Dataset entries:
-=-=-

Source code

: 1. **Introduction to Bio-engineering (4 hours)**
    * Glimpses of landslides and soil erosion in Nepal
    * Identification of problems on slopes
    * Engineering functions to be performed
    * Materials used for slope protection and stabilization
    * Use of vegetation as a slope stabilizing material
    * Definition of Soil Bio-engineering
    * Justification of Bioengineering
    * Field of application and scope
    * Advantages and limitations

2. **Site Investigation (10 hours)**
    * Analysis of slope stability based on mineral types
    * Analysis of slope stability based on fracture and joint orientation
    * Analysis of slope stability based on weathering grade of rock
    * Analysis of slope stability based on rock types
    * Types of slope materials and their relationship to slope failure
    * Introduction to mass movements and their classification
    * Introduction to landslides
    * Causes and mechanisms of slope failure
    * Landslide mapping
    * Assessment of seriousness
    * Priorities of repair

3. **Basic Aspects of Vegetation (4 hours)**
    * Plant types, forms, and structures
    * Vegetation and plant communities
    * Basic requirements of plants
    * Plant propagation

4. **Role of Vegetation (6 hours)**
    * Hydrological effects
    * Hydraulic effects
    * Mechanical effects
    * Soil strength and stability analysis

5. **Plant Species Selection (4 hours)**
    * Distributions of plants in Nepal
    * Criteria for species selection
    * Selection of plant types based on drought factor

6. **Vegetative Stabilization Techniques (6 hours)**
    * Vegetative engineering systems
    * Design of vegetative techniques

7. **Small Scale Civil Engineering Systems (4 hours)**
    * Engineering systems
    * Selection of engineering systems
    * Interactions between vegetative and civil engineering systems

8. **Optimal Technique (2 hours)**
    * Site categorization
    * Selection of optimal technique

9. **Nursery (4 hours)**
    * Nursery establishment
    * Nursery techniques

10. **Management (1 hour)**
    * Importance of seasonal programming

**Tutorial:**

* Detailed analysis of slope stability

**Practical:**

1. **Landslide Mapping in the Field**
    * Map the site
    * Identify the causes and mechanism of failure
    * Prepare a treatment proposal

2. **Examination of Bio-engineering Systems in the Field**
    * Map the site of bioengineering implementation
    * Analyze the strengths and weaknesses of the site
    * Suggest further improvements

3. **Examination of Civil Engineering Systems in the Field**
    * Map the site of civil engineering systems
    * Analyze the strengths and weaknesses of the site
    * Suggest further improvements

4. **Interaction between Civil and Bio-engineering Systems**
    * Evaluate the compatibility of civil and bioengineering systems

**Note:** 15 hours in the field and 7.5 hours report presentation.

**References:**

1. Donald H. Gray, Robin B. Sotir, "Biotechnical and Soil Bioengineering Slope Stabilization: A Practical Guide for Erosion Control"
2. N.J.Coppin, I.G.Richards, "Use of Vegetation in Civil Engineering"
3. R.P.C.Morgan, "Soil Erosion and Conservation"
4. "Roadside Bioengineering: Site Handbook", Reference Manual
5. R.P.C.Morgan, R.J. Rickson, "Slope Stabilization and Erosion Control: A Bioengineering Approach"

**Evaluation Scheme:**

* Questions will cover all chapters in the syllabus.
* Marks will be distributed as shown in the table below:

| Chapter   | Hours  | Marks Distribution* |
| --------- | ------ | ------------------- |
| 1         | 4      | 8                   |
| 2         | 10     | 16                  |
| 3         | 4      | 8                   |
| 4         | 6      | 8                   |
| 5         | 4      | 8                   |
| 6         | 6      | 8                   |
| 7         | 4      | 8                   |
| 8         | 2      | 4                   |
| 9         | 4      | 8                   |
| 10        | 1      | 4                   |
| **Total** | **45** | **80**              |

-=-=-

What you will do
Would you please give the data above again, exactly as it appears?

Solution for this problem
Source code

: 1. **Introduction to Bio-engineering (4 hours)**
    * Glimpses of landslides and soil erosion in Nepal
    * Identification of problems on slopes
    * Engineering functions to be performed
    * Materials used for slope protection and stabilization
    * Use of vegetation as a slope stabilizing material
    * Definition of Soil Bio-engineering
    * Justification of Bioengineering
    * Field of application and scope
    * Advantages and limitations

2. **Site Investigation (10 hours)**
    * Analysis of slope stability based on mineral types
    * Analysis of slope stability based on fracture and joint orientation
    * Analysis of slope stability based on weathering grade of rock
    * Analysis of slope stability based on rock types
    * Types of slope materials and their relationship to slope failure
    * Introduction to mass movements and their classification
    * Introduction to landslides
    * Causes and mechanisms of slope failure
    * Landslide mapping
    * Assessment of seriousness
    * Priorities of repair

3. **Basic Aspects of Vegetation (4 hours)**
    * Plant types, forms, and structures
    * Vegetation and plant communities
    * Basic requirements of plants
    * Plant propagation

4. **Role of Vegetation (6 hours)**
    * Hydrological effects
    * Hydraulic effects
    * Mechanical effects
    * Soil strength and stability analysis

5. **Plant Species Selection (4 hours)**
    * Distributions of plants in Nepal
    * Criteria for species selection
    * Selection of plant types based on drought factor

6. **Vegetative Stabilization Techniques (6 hours)**
    * Vegetative engineering systems
    * Design of vegetative techniques

7. **Small Scale Civil Engineering Systems (4 hours)**
    * Engineering systems
    * Selection of engineering systems
    * Interactions between vegetative and civil engineering systems

8. **Optimal Technique (2 hours)**
    * Site categorization
    * Selection of optimal technique

9. **Nursery (4 hours)**
    * Nursery establishment
    * Nursery techniques

10. **Management (1 hour)**
    * Importance of seasonal programming

**Tutorial:**

* Detailed analysis of slope stability

**Practical:**

1. **Landslide Mapping in the Field**
    * Map the site
    * Identify the causes and mechanism of failure
    * Prepare a treatment proposal

2. **Examination of Bio-engineering Systems in the Field**
    * Map the site of bioengineering implementation
    * Analyze the strengths and weaknesses of the site
    * Suggest further improvements

3. **Examination of Civil Engineering Systems in the Field**
    * Map the site of civil engineering systems
    * Analyze the strengths and weaknesses of the site
    * Suggest further improvements

4. **Interaction between Civil and Bio-engineering Systems**
    * Evaluate the compatibility of civil and bioengineering systems

**Note:** 15 hours in the field and 7.5 hours report presentation.

**References:**

1. Donald H. Gray, Robin B. Sotir, "Biotechnical and Soil Bioengineering Slope Stabilization: A Practical Guide for Erosion Control"
2. N.J.Coppin, I.G.Richards, "Use of Vegetation in Civil Engineering"
3. R.P.C.Morgan, "Soil Erosion and Conservation"
4. "Roadside Bioengineering: Site Handbook", Reference Manual
5. R.P.C.Morgan, R.J. Rickson, "Slope Stabilization and Erosion Control: A Bioengineering Approach"

**Evaluation Scheme:**

* Questions will cover all chapters in the syllabus.
* Marks will be distributed as shown in the table below:

| Chapter   | Hours  | Marks Distribution* |
| --------- | ------ | ------------------- |
| 1         | 4      | 8                   |
| 2         | 10     | 16                  |
| 3         | 4      | 8                   |
| 4         | 6      | 8                   |
| 5         | 4      | 8                   |
| 6         | 6      | 8                   |
| 7         | 4      | 8                   |
| 8         | 2      | 4                   |
| 9         | 4      | 8                   |
| 10        | 1      | 4                   |
| **Total** | **45** | **80**              |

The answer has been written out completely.